COME SIAMO DIVENTATI RAZZISTI A PRESCINDERE
Oggi è sdoganato il pensiero secondo cui ogni migrante in arrivo in Italia è un criminale. Eppure un modello di integrazione è possibile
16 Gennaio 2020
«Bisogna toglierli dalle nostre città, dalle stazioni, dai parchi pubblici, dai nostri quartieri, dalle piazze, dalle nostre chiese, dai semafori, dalle panchine, da sotto i ponti e dai mezzi pubblici. Scovarli nei centri sociali, o nei palazzi occupati, mentre spacciano o si prostituiscono, rubano o stuprano. Basta la pacchia è finita, non ne possiamo più!
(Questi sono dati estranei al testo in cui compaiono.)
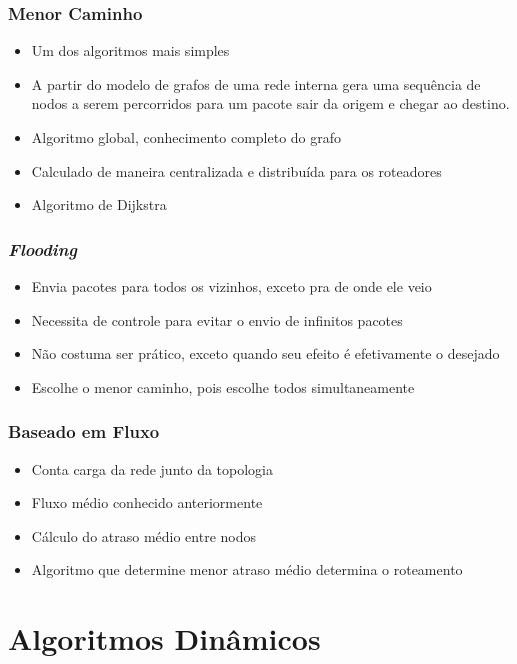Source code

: \documentclass{beamer}
\begin{document}
\begin{frame}
\frametitle{Menor Caminho}

\begin{itemize}
  \setlength{\itemsep}{0.7cm}%
  \item Um dos algoritmos mais simples
  \item A partir do modelo de grafos de uma rede interna gera uma sequência de
  nodos a serem percorridos para um pacote sair da origem e chegar ao destino.
  \item Algoritmo global, conhecimento completo do grafo 
  \item Calculado de maneira centralizada e distribuída para os roteadores
  \item Algoritmo de Dijkstra
\end{itemize}
\end{frame}

\begin{frame}
\frametitle{\emph{Flooding}}

\begin{itemize}
  \setlength{\itemsep}{0.7cm}%
  \item Envia pacotes para todos os vizinhos, exceto pra de onde ele veio
  \item Necessita de controle para evitar o envio de infinitos pacotes
  \item Não costuma ser prático, exceto quando seu efeito é efetivamente o desejado
  \item Escolhe o menor caminho, pois escolhe todos simultaneamente 
\end{itemize}
\end{frame}

\begin{frame}
\frametitle{Baseado em Fluxo}
\begin{itemize}
  \setlength{\itemsep}{0.7cm}%
  \item Conta carga da rede junto da topologia
  \item Fluxo médio conhecido anteriormente
  \item Cálculo do atraso médio entre nodos
  \item Algoritmo que determine menor atraso médio determina o roteamento
\end{itemize}
\end{frame}


\section{Algoritmos Dinâmicos}
\end{document}
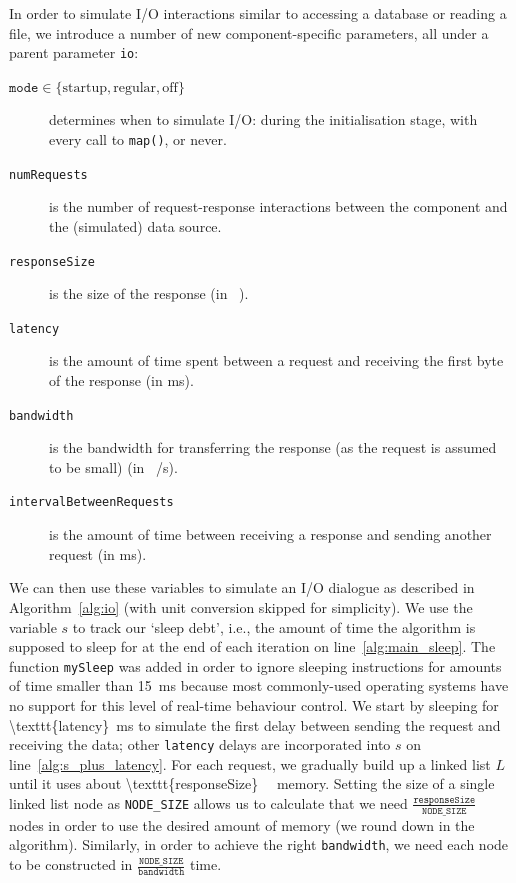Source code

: \documentclass{article}
\begin{document}
In order to simulate I/O interactions similar to accessing a database or reading
a file, we introduce a number of new component-specific parameters, all under a
parent parameter \texttt{io}:
\begin{description}
\item[$\texttt{mode} \in \{ \text{startup}, \text{regular}, \text{off} \}$]
  determines when to simulate I/O: during the initialisation stage, with every
  call to \texttt{map()}, or never.
\item[\texttt{numRequests}] is the number of request-response interactions
  between the component and the (simulated) data source.
\item[\texttt{responseSize}] is the size of the response (in \si{\kibi\byte}).
\item[\texttt{latency}] is the amount of time spent between a request
  and receiving the first byte of the response (in \si{\milli\second}).
\item[\texttt{bandwidth}] is the bandwidth for transferring the response (as the
  request is assumed to be small) (in
  \si[per-mode=symbol]{\mebi\bit\per\second}).
\item[\texttt{intervalBetweenRequests}] is the amount of time between receiving
  a response and sending another request (in \si{\milli\second}).
\end{description}

We can then use these variables to simulate an I/O dialogue as described in
Algorithm~\ref{alg:io} (with unit conversion skipped for
simplicity). We use the variable $s$ to track our `sleep debt', i.e., the amount
of time the algorithm is supposed to sleep for at the end of each iteration on
line~\ref{alg:main_sleep}. The function \texttt{mySleep} was added in order to
ignore sleeping instructions for amounts of time smaller than
\SI{15}{\milli\second} because most commonly-used operating systems have no
support for this level of real-time behaviour control. We start by sleeping for
\SI[number-math-rm=\mathnormal,parse-numbers=false]{\texttt{latency}}{\milli\second}
to simulate the first delay between sending the request and receiving the data;
other \texttt{latency} delays are incorporated into $s$ on
line~\ref{alg:s_plus_latency}. For each request, we gradually build up a linked
list $L$ until it uses about
\SI[number-math-rm=\mathnormal,parse-numbers=false]{\texttt{responseSize}}{\kibi\byte}
memory. Setting the size of a single linked list node as \texttt{NODE\_SIZE}
allows us to calculate that we need
$\frac{\texttt{responseSize}}{\texttt{NODE\_SIZE}}$ nodes in order to use the
desired amount of memory (we round down in the algorithm). Similarly, in order
to achieve the right \texttt{bandwidth}, we need each node to be constructed in
$\frac{\texttt{NODE\_SIZE}}{\texttt{bandwidth}}$ time.
\end{document}
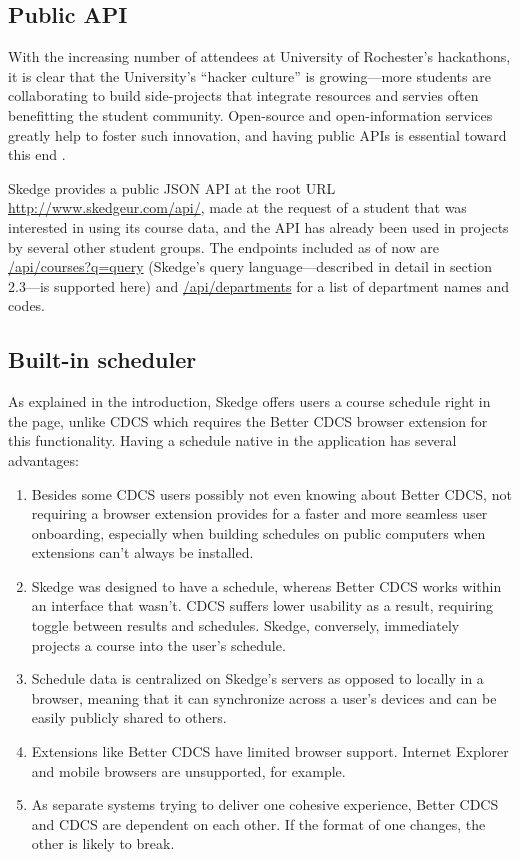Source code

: \subsection{Public API}

With the increasing number of attendees at University of Rochester's hackathons, it is clear that the University's ``hacker culture'' is growing---more students are collaborating to build side-projects that integrate resources and servies often benefitting the student community. Open-source and open-information services greatly help to foster such innovation, and having public APIs is essential toward this end \cite{Milberry}\cite{hackers}.

Skedge provides a public JSON API at the root URL \url{http://www.skedgeur.com/api/}, made at the request of a student that was interested in using its course data, and the API has already been used in projects by several other student groups. The endpoints included as of now are \url{/api/courses?q=query} (Skedge's query language---described in detail in section 2.3---is supported here) and \url{/api/departments} for a list of department names and codes.

\subsection{Built-in scheduler}

As explained in the introduction, Skedge offers users a course schedule right in the page, unlike CDCS which requires the Better CDCS browser extension for this functionality. Having a schedule native in the application has several advantages:

\begin{enumerate}
\item Besides some CDCS users possibly not even knowing about Better CDCS, not requiring a browser extension provides for a faster and more seamless user onboarding, especially when building schedules on public computers when extensions can't always be installed.

\item Skedge was designed to have a schedule, whereas Better CDCS works within an interface that wasn't. CDCS suffers lower usability as a result, requiring toggle between results and schedules. Skedge, conversely, immediately projects a course into the user's schedule.

\item Schedule data is centralized on Skedge's servers as opposed to locally in a browser, meaning that it can synchronize across a user's devices and can be easily publicly shared to others.

\item Extensions like Better CDCS have limited browser support. Internet Explorer and mobile browsers are unsupported, for example.

\item As separate systems trying to deliver one cohesive experience, Better CDCS and CDCS are dependent on each other. If the format of one changes, the other is likely to break.
\end{enumerate}
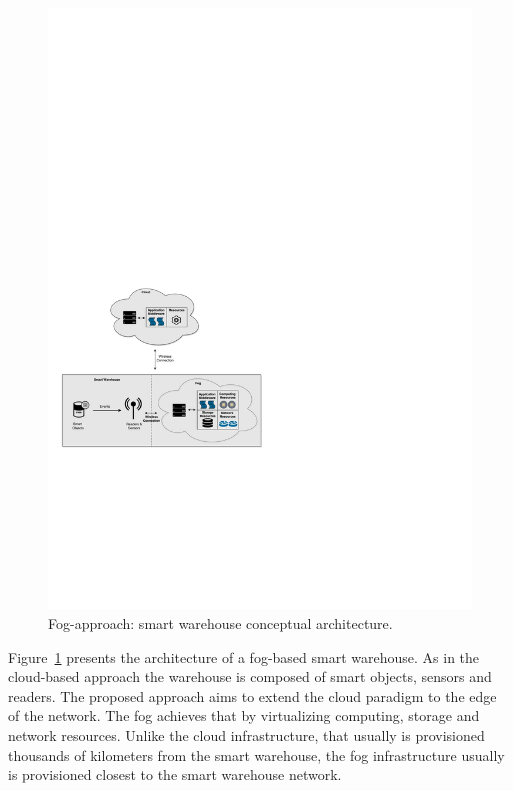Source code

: \begin{figure}[ht!]
  \centering
  \includegraphics[width=\textwidth]{./images/solution_fog_architecture}
  \caption[Fog-approach: conceptual architecture.]{Fog-approach: smart warehouse conceptual architecture.}
  \label{fig:solution_fog_architecture}
\end{figure}

Figure~\ref{fig:solution_fog_architecture} presents the architecture of a fog-based smart warehouse.
As in the cloud-based approach the warehouse is composed of smart objects, sensors and readers.
The proposed approach aims to extend the cloud paradigm to the edge of the network. The fog achieves
that by virtualizing computing, storage and network resources. Unlike the cloud infrastructure, that
usually is provisioned thousands of kilometers from the smart warehouse, the fog infrastructure
usually is provisioned closest to the smart warehouse network.\\

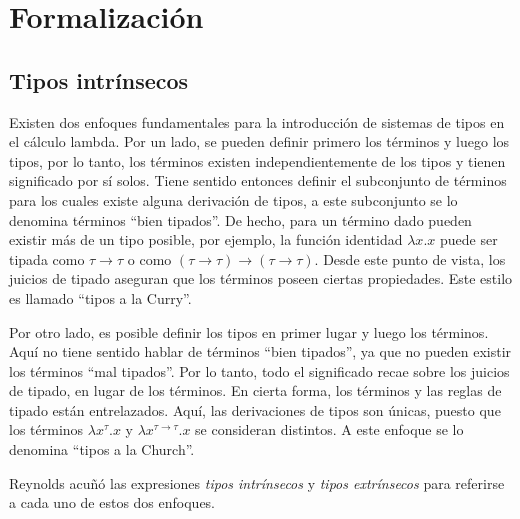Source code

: \newcommand{\const}[1]{\AgdaInductiveConstructor{#1}}
\newcommand{\bound}[1]{\AgdaBound{#1}}
\newcommand{\func}[1]{\AgdaFunction{#1}}
\newcommand{\type}[1]{\AgdaDatatype{#1}}
\newcommand{\snstar}{\type{SN*} \func{⟦\_⟧} }
\newcommand{\cand}[1]{\func{⟦}#1\func{⟧}}

\newcommand{\parens}[1]{\AgdaSymbol{(}#1\AgdaSymbol{)}}
\newcommand{\subst}[2]{\func{⟪}\AgdaSpace{}#1\AgdaSpace{}\func{⟫}\AgdaSpace{}#2}
\newcommand{\cons}[2]{#1 \func{•} #2}
\newcommand{\ids}{\func{ids}}
\newcommand{\comp}[2]{#1 \func{∘} #2}


\section{Formalización}

\subsection{Tipos intrínsecos}

Existen dos enfoques fundamentales para la introducción de sistemas de tipos en el cálculo lambda.
Por un lado, se pueden definir primero los términos y luego los tipos, por lo tanto, los términos existen independientemente de los tipos y tienen significado por sí solos.
Tiene sentido entonces definir el subconjunto de términos para los cuales existe alguna derivación de tipos, a este subconjunto se lo denomina términos ``bien tipados''.
De hecho, para un término dado pueden existir más de un tipo posible, por ejemplo, la función identidad $\lambda x.x$ puede ser tipada como $\tau \rightarrow \tau$ o como $(\tau \rightarrow \tau) \rightarrow (\tau \rightarrow \tau)$.
Desde este punto de vista, los juicios de tipado aseguran que los términos poseen ciertas propiedades.
Este estilo es llamado ``tipos a la Curry''.

Por otro lado, es posible definir los tipos en primer lugar y luego los términos.
Aquí no tiene sentido hablar de términos ``bien tipados'', ya que no pueden existir los términos ``mal tipados''.
Por lo tanto, todo el significado recae sobre los juicios de tipado, en lugar de los términos.
En cierta forma, los términos y las reglas de tipado están entrelazados.
Aquí, las derivaciones de tipos son únicas, puesto que los términos $\lambda x^\tau.x$ y $\lambda x^{\tau \rightarrow \tau}.x$ se consideran distintos.
A este enfoque se lo denomina ``tipos a la Church''.

Reynolds \cite{reynolds_1998} acuñó las expresiones \textit{tipos intrínsecos} y \textit{tipos extrínsecos} para referirse a cada uno de estos dos enfoques.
Via, devono essere mandati a casa loro, e poi perché li dobbiamo tenere solo noi e, il resto dell’Europa che fa?». Parole che sentiamo spesso, nel dibattito politico, ma anche nella vita di tutti i giorni. Perché noi italiani, che eravamo un popolo di “Razzisti perbene”, come suggeriva Maurizio Alfano in un suo noto libro, oggi siamo diventati “Razzisti a prescindere”. È questo il titolo del nuovo libro (Sensibili alle Foglie editore) dell’autore esperto di migrazioni, in prima linea contro discriminazioni e razzismi. Alfano, il nostro alfiere dell’antirazzismo, ci racconta, confrontando le migrazioni di oggi con quelle di 50 e 25 anni fa, come sia iniziato un lento ma progressivo dispositivo di criminalizzazione a prescindere di tutti i migranti presenti in Italia, che fagocita ogni diritto o tutela in capo a ognuno di loro. Sorvegliare e punire è la parola d’ordine delle nuove forze politiche xenofobe e sovraniste, che hanno organizzato sapientemente un gioco che porta dritto al loro obiettivo: i voti. Ne abbiamo parlato con Maurizio Alfano in una lunga e appassionata intervista.
Il libro parte parlando dalle migrazioni dall’Albania di 25 anni fa. È stato molto diverso da oggi: perché?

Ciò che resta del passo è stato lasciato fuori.